Search the data below, and report every line in which "through" occurs.

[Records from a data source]
++++

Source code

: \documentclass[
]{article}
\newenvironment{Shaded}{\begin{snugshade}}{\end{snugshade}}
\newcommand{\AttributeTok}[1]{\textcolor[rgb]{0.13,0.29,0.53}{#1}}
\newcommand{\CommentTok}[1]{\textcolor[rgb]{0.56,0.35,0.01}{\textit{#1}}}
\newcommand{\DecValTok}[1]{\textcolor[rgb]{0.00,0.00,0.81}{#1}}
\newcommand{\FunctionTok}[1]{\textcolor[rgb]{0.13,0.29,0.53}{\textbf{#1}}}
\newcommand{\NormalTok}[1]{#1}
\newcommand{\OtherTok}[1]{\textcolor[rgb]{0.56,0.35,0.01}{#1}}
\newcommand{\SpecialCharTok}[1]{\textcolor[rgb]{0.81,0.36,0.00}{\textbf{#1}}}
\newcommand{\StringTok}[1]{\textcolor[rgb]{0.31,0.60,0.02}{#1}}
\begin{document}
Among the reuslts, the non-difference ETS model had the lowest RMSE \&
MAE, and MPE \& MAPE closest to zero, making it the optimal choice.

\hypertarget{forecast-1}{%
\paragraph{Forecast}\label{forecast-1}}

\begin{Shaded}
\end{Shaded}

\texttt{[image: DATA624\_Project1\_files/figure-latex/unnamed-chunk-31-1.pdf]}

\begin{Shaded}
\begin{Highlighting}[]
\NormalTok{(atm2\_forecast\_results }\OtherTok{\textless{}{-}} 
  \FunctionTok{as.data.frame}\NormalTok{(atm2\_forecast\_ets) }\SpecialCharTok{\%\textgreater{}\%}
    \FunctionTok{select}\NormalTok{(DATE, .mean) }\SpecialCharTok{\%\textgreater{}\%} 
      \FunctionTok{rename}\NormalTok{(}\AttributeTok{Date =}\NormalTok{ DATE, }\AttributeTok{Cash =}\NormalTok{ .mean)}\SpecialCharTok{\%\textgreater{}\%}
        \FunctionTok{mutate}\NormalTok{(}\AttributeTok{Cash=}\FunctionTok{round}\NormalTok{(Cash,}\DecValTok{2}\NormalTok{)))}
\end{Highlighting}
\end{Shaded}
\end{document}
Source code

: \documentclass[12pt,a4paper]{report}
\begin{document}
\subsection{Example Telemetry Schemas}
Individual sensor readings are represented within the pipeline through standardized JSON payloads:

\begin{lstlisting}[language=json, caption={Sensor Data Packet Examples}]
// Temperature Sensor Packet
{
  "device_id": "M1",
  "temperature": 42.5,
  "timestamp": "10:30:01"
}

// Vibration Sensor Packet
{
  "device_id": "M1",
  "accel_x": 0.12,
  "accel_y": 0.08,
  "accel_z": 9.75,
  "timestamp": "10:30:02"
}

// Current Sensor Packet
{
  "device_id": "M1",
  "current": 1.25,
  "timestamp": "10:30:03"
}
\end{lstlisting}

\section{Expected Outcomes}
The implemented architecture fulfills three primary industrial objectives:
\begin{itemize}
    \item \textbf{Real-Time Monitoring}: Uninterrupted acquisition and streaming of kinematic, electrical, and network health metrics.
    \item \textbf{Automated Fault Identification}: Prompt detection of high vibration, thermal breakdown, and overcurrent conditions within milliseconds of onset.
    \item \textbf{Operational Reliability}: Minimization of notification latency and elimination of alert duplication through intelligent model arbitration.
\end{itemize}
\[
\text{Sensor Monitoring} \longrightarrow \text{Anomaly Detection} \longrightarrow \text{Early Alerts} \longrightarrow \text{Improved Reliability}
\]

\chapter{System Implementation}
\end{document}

++++

* SOLUTION TO THE PROBLEM
Individual sensor readings are represented within the pipeline through standardized JSON payloads:
    \item \textbf{Operational Reliability}: Minimization of notification latency and elimination of alert duplication through intelligent model arbitration.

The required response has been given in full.